As she continued to see images of Mia’s smiles through social media and other means, the former co-worker believed her family continued living a normal life.
But then she saw a TV news report saying Mia had been found dead in the bathroom at her home late at night on Jan. 24, 2019, and that her father had been arrested on suspicion of inflicting bodily injury.
“That must be a lie,” the woman recalled thinking at the time. Her tears did not stop.
According to trial records and other sources, Kurihara did not allow Mia to eat or sleep, and poured cold water over her repeatedly as part of what he described as “discipline.” All the things he reported doing were beyond the woman’s comprehension.
Each time she took a bath with her own child or looked at the dozens of photos of Mia on her smartphone, the woman was caught up in memories of the girl.
Kurihara was indicted on six charges, including bodily injury resulting in Mia’s death, and was sentenced to 16 years in prison by the Chiba District Court.
The defendant has appealed the sentence, citing that the punishment is unreasonably severe, and the ruling on his appeal is scheduled for March 4.
Mia’s mother, 33, was convicted of aiding and abetting her husband in the abuse. She was sentenced to two and a half years in prison, suspended for five years with probation.

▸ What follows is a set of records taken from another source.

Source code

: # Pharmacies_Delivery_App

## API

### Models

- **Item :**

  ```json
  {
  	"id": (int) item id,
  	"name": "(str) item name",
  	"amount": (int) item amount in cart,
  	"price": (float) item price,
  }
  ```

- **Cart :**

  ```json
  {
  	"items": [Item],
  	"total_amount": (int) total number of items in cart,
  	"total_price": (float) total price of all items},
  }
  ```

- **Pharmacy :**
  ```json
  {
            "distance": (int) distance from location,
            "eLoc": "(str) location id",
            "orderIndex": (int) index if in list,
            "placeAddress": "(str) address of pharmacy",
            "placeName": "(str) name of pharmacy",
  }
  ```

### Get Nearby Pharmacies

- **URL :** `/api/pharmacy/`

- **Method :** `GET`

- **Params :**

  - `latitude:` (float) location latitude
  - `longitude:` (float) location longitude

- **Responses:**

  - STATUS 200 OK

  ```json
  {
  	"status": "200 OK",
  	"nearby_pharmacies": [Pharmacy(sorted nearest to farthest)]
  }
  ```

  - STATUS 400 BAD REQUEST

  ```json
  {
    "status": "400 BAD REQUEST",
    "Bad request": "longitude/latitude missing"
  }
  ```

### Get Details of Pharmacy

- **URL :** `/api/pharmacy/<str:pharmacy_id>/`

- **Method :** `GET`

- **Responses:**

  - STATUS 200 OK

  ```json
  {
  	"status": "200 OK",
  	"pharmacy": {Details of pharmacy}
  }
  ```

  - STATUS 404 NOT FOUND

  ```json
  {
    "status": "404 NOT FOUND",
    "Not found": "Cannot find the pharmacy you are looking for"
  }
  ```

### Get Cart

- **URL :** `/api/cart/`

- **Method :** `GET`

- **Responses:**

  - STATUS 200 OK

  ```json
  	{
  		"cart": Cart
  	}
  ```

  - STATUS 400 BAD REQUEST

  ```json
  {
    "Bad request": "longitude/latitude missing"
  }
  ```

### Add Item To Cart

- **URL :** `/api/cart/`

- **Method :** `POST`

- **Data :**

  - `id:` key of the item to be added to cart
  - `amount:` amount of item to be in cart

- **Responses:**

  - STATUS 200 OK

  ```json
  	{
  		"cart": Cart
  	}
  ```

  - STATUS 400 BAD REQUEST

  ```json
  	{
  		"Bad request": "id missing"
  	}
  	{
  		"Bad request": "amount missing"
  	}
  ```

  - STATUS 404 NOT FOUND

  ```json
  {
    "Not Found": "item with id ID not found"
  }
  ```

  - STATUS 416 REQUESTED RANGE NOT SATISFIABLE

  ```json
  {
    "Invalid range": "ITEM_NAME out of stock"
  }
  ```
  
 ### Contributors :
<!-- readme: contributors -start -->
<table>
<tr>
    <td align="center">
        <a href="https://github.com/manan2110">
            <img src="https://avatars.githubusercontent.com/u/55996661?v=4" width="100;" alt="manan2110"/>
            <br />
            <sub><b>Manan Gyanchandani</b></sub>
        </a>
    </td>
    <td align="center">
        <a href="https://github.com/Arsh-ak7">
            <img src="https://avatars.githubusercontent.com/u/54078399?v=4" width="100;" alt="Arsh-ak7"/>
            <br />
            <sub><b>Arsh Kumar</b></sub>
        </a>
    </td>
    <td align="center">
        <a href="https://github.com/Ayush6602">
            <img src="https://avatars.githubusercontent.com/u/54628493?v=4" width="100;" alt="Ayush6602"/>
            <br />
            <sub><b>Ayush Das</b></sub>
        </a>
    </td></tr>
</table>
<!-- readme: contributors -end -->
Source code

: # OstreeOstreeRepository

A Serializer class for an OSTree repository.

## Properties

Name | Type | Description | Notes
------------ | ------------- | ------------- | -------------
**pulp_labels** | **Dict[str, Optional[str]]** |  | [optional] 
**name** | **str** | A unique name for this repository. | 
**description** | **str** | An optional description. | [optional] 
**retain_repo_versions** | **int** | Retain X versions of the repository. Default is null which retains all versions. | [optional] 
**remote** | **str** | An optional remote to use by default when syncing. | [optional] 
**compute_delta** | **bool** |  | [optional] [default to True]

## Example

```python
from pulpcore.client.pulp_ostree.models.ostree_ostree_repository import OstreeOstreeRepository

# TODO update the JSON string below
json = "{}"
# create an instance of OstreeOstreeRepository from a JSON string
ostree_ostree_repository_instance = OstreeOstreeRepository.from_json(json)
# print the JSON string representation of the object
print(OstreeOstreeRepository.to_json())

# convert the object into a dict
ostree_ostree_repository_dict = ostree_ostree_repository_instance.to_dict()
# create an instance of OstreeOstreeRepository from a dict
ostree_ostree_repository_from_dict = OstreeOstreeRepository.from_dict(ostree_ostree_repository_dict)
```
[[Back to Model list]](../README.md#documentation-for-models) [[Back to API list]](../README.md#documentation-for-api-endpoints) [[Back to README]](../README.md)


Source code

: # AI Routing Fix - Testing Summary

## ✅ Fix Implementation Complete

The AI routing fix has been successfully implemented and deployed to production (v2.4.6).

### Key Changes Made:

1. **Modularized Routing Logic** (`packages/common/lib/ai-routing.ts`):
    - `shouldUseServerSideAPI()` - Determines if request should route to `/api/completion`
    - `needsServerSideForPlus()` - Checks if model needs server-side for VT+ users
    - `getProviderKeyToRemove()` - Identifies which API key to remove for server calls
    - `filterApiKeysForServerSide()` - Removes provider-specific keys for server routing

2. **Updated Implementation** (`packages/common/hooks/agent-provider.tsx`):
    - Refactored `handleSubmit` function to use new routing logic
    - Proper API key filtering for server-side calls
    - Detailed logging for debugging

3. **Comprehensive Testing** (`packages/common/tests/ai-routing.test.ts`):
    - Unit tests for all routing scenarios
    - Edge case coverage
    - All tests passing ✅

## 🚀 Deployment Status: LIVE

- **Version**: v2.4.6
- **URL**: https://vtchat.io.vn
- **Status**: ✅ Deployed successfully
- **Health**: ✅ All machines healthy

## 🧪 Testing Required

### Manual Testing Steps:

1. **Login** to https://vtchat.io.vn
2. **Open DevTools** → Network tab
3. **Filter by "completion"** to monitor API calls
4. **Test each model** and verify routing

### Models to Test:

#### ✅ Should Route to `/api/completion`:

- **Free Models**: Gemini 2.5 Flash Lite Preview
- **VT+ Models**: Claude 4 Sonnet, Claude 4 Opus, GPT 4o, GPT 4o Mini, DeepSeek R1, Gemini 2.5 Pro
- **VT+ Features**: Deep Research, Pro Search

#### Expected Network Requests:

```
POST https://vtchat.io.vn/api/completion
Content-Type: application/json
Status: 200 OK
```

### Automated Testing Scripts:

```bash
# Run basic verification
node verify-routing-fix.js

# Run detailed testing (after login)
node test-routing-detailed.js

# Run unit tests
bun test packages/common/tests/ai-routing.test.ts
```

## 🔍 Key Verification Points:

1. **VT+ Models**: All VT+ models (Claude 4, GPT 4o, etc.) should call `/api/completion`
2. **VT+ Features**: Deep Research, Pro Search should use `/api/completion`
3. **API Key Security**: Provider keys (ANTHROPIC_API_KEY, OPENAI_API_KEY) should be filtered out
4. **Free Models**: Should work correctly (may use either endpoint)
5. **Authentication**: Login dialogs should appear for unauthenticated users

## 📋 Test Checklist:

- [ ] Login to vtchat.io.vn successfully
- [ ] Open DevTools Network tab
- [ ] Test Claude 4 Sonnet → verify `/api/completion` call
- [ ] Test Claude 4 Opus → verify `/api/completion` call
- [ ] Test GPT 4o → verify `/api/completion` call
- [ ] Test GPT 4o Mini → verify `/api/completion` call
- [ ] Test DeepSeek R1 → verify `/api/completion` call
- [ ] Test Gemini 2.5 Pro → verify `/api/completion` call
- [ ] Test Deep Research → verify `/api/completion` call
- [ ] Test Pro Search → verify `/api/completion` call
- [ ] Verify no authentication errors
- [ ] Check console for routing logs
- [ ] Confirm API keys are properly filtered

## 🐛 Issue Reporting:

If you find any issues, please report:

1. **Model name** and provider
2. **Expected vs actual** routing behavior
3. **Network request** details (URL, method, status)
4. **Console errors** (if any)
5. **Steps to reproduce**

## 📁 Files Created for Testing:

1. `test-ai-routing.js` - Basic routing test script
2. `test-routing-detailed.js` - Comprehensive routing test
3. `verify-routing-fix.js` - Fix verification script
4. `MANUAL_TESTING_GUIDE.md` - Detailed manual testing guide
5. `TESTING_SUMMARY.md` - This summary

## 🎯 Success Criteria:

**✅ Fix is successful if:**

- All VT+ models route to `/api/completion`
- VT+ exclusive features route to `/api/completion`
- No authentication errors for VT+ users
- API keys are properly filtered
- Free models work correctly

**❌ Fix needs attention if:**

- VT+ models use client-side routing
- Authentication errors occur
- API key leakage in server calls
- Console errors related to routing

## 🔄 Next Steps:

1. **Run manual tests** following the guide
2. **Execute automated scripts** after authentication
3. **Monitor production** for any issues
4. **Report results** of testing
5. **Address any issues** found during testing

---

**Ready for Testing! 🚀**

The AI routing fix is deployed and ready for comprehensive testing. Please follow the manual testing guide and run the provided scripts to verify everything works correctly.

It has also surfaced that some failures in administrative procedures contributed to Mia’s death, such as the Noda city’s education board handing over to Kurihara a copy of a questionnaire Mia filled out to report her father’s violence against her.
The questionnaire, done at her elementary school, shows Mia was already being subjected to abuse by her father in November 2017, a few months after his former colleague saw Mia for the last time.
Although the woman was left alone with Mia on many occasions, she did not see any signs of abnormalities occurring. Imagining Mia's suffering, the thought fills her with regret and guilt.
“I am really sorry for being unable to recognize her troubles,” the woman said.
SEEKS TO HELP OTHER CHILDREN LIKE MIA
Following the tragedy, she learned of color therapy at a booth in a local child care event. It is said under the method that unspoken feelings can be determined based on the arrangement and other factors involving variously colored shapes children choose.
The woman spent a total of 20 hours taking training provided by a private organization about the technique while taking care of her family. She finished the course in spring 2019.
“No one should be victimized (by child abuse) like Mia in the future,” she said. “I will work to be aware of the suffering of troubled children.”
Though she could not fully start on her endeavor amid the novel coronavirus pandemic, the woman plans to utilize her skills as a volunteer at programs themed on child-rearing and elsewhere so she can recognize kids’ true feelings and problems.
The color therapist said she currently cannot help but monitor the conducts of depressed children and parents scolding their children whenever she sees those occurring in public.
“It is sometimes difficult for children in a vulnerable position to give signals off asking for help on their own,” she said. “For that reason, adults and society paying extra attention to them is important.”